Background
Clinical Neurophysiology laboratories are encouraged to establish their own normative data due to several factors influencing nerve conduction study (NCS) reference ranges, including techniques, equipment and digital processing. Despite this, many laboratories lack robust local normative data. There are two main approaches to this problem: collecting data from ‘healthy’ subjects or applying statistical methods to infer normal ranges from mixed-population data. The former approach is resource intensive and may be biased by subclinical pathology. For the latter approach several statistical methods, each with limitations, have been described, such as: E-Norms (Jabre et al, 2015), E-refs (Nandedkar et al, 2018), and mixture model clustering (Reijntjes et al, 2021).

Aim
We explored a Gaussian Mixture Model (GMM) method to distinguish between ‘physiological’ and ‘pathological’ measurements (Reijntjes et al, 2021). We developed the method further to determine operator-specific positive and negative predictive values across a range of diagnostic cutoffs.

Methods
Data from 18,995 NCSs (134,752 individual nerves) performed over the last 5 years in the Department of Clinical Neurophysiology at King’s College Hospital were analysed. Density-based spatial clustering and robust linear regression were used to determine the effects of age and environmental temperature for each investigated nerve-specific parameter and operator. GMM is an unsupervised machine learning algorithm that can segregate mixed data by assigning probabilities to data points belonging to different clusters based on a mixture of Gaussian distributions. Applying GMM clustering to Box-Cox transformed data enabled us to establish diagnostic cutoffs, such as Youden’s J, and posterior probabilities were calculated across the range of observed values.

Results
Patient age and seasonal effects (temperature-related) were identified as covariates for nerve conduction study measurements. In addition, differences in inter-operator reference values were revealed, stressing the importance of determining not just laboratory-wide, but also operator-specific normative data.

Conclusion
The described statistical method can provide operator-specific local reference ranges by clustering ‘physiological’ and ‘pathological’ values from mixed-population data.
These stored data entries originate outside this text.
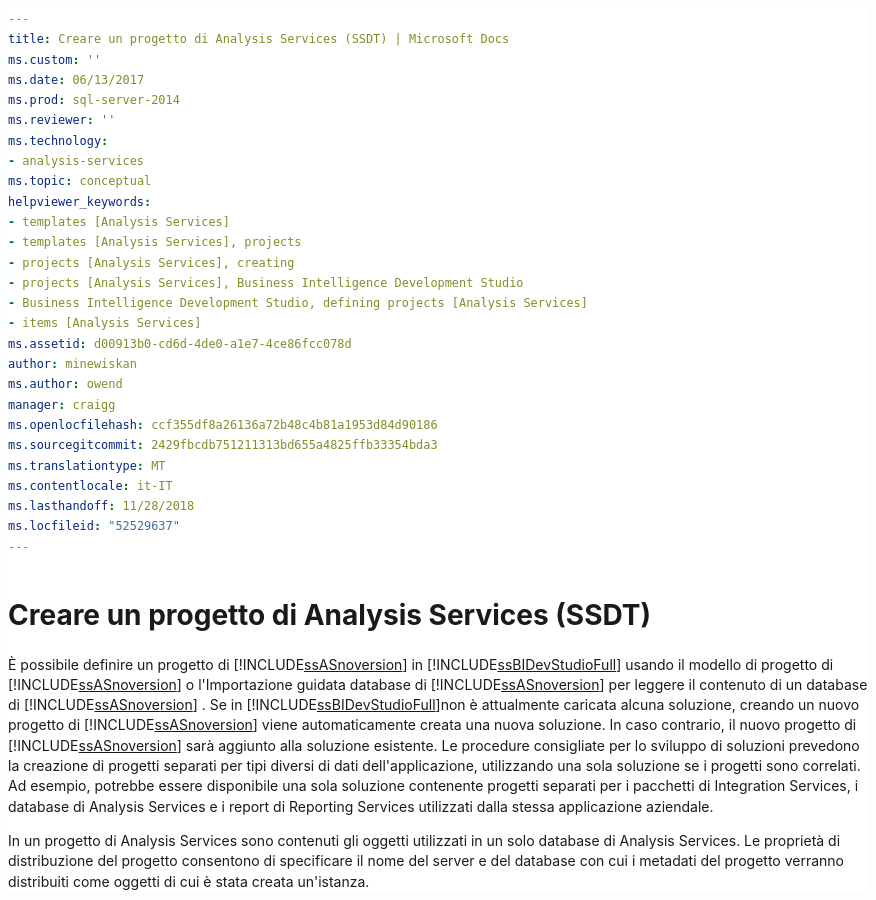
 ```yaml
---
title: Creare un progetto di Analysis Services (SSDT) | Microsoft Docs
ms.custom: ''
ms.date: 06/13/2017
ms.prod: sql-server-2014
ms.reviewer: ''
ms.technology:
- analysis-services
ms.topic: conceptual
helpviewer_keywords:
- templates [Analysis Services]
- templates [Analysis Services], projects
- projects [Analysis Services], creating
- projects [Analysis Services], Business Intelligence Development Studio
- Business Intelligence Development Studio, defining projects [Analysis Services]
- items [Analysis Services]
ms.assetid: d00913b0-cd6d-4de0-a1e7-4ce86fcc078d
author: minewiskan
ms.author: owend
manager: craigg
ms.openlocfilehash: ccf355df8a26136a72b48c4b81a1953d84d90186
ms.sourcegitcommit: 2429fbcdb751211313bd655a4825ffb33354bda3
ms.translationtype: MT
ms.contentlocale: it-IT
ms.lasthandoff: 11/28/2018
ms.locfileid: "52529637"
---
```

# <a name="create-an-analysis-services-project-ssdt"></a>Creare un progetto di Analysis Services (SSDT)
  È possibile definire un progetto di [!INCLUDE[ssASnoversion](../../includes/ssasnoversion-md.md)] in [!INCLUDE[ssBIDevStudioFull](../../includes/ssbidevstudiofull-md.md)] usando il modello di progetto di [!INCLUDE[ssASnoversion](../../includes/ssasnoversion-md.md)] o l'Importazione guidata database di [!INCLUDE[ssASnoversion](../../includes/ssasnoversion-md.md)] per leggere il contenuto di un database di [!INCLUDE[ssASnoversion](../../includes/ssasnoversion-md.md)] . Se in [!INCLUDE[ssBIDevStudioFull](../../includes/ssbidevstudiofull-md.md)]non è attualmente caricata alcuna soluzione, creando un nuovo progetto di [!INCLUDE[ssASnoversion](../../includes/ssasnoversion-md.md)] viene automaticamente creata una nuova soluzione. In caso contrario, il nuovo progetto di [!INCLUDE[ssASnoversion](../../includes/ssasnoversion-md.md)] sarà aggiunto alla soluzione esistente. Le procedure consigliate per lo sviluppo di soluzioni prevedono la creazione di progetti separati per tipi diversi di dati dell'applicazione, utilizzando una sola soluzione se i progetti sono correlati. Ad esempio, potrebbe essere disponibile una sola soluzione contenente progetti separati per i pacchetti di Integration Services, i database di Analysis Services e i report di Reporting Services utilizzati dalla stessa applicazione aziendale.  
  
 In un progetto di Analysis Services sono contenuti gli oggetti utilizzati in un solo database di Analysis Services. Le proprietà di distribuzione del progetto consentono di specificare il nome del server e del database con cui i metadati del progetto verranno distribuiti come oggetti di cui è stata creata un'istanza.  
  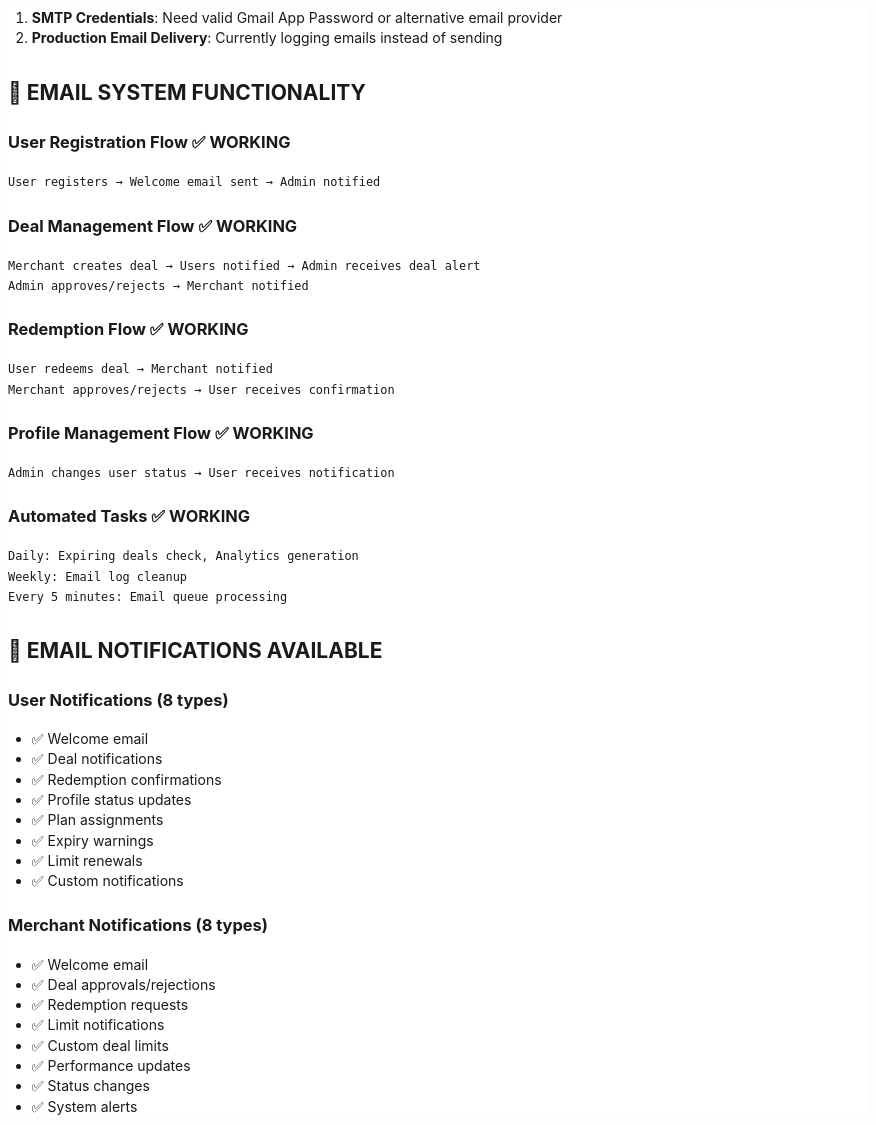 1. **SMTP Credentials**: Need valid Gmail App Password or alternative email provider
2. **Production Email Delivery**: Currently logging emails instead of sending

## 🔧 EMAIL SYSTEM FUNCTIONALITY

### **User Registration Flow** ✅ WORKING
```
User registers → Welcome email sent → Admin notified
```

### **Deal Management Flow** ✅ WORKING  
```
Merchant creates deal → Users notified → Admin receives deal alert
Admin approves/rejects → Merchant notified
```

### **Redemption Flow** ✅ WORKING
```
User redeems deal → Merchant notified
Merchant approves/rejects → User receives confirmation
```

### **Profile Management Flow** ✅ WORKING
```
Admin changes user status → User receives notification
```

### **Automated Tasks** ✅ WORKING
```
Daily: Expiring deals check, Analytics generation
Weekly: Email log cleanup
Every 5 minutes: Email queue processing
```

## 📧 EMAIL NOTIFICATIONS AVAILABLE

### **User Notifications** (8 types)
- ✅ Welcome email
- ✅ Deal notifications
- ✅ Redemption confirmations  
- ✅ Profile status updates
- ✅ Plan assignments
- ✅ Expiry warnings
- ✅ Limit renewals
- ✅ Custom notifications

### **Merchant Notifications** (8 types)
- ✅ Welcome email
- ✅ Deal approvals/rejections
- ✅ Redemption requests
- ✅ Limit notifications
- ✅ Custom deal limits
- ✅ Performance updates
- ✅ Status changes
- ✅ System alerts

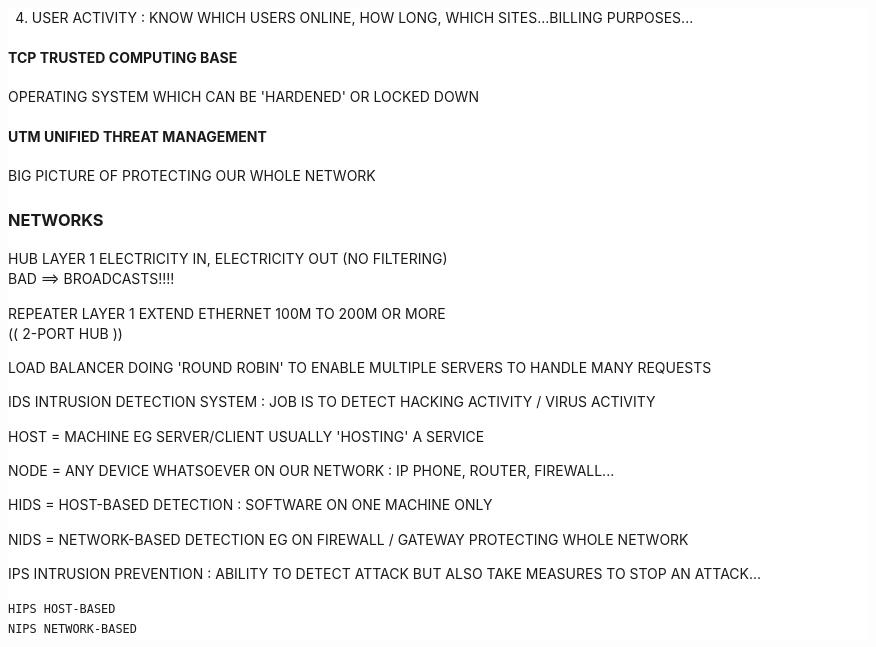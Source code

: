 4) USER ACTIVITY : KNOW WHICH USERS ONLINE, HOW LONG, WHICH
			SITES...BILLING PURPOSES...



#### TCP TRUSTED COMPUTING BASE


OPERATING SYSTEM WHICH CAN BE 'HARDENED' OR LOCKED DOWN




#### UTM UNIFIED THREAT MANAGEMENT

BIG PICTURE OF PROTECTING OUR WHOLE NETWORK


















### NETWORKS

HUB		LAYER 1		ELECTRICITY IN, 
				ELECTRICITY OUT (NO
				FILTERING)  
				BAD ==> BROADCASTS!!!!

REPEATER	LAYER 1		EXTEND ETHERNET 100M TO 
				200M OR MORE			
				(( 2-PORT HUB ))


LOAD BALANCER	DOING 'ROUND ROBIN' TO ENABLE MULTIPLE
			SERVERS TO HANDLE MANY REQUESTS

IDS INTRUSION DETECTION SYSTEM 	: JOB IS TO DETECT
		HACKING ACTIVITY / VIRUS ACTIVITY			

HOST = MACHINE EG SERVER/CLIENT USUALLY 'HOSTING' A
		SERVICE

NODE = ANY DEVICE WHATSOEVER ON OUR NETWORK : IP PHONE,
		ROUTER, FIREWALL...

HIDS = HOST-BASED DETECTION : SOFTWARE ON ONE MACHINE ONLY

NIDS = NETWORK-BASED DETECTION EG ON FIREWALL / GATEWAY
		PROTECTING WHOLE NETWORK

IPS INTRUSION PREVENTION : ABILITY TO DETECT ATTACK BUT ALSO
	TAKE MEASURES TO STOP AN ATTACK...

	HIPS HOST-BASED
	NIPS NETWORK-BASED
This approach is advantageous as it enables the determination of diagnostic cutoffs and post-test probabilities.  Furthermore, when ruling in or out a condition is clinically important, cutoffs corresponding to high positive / negative predictive values can be used to boost and quantify diagnostic confidence. Rather than a one-off investment into establishing normative data this process can provide continuous updates to keep pace with changing technology and techniques.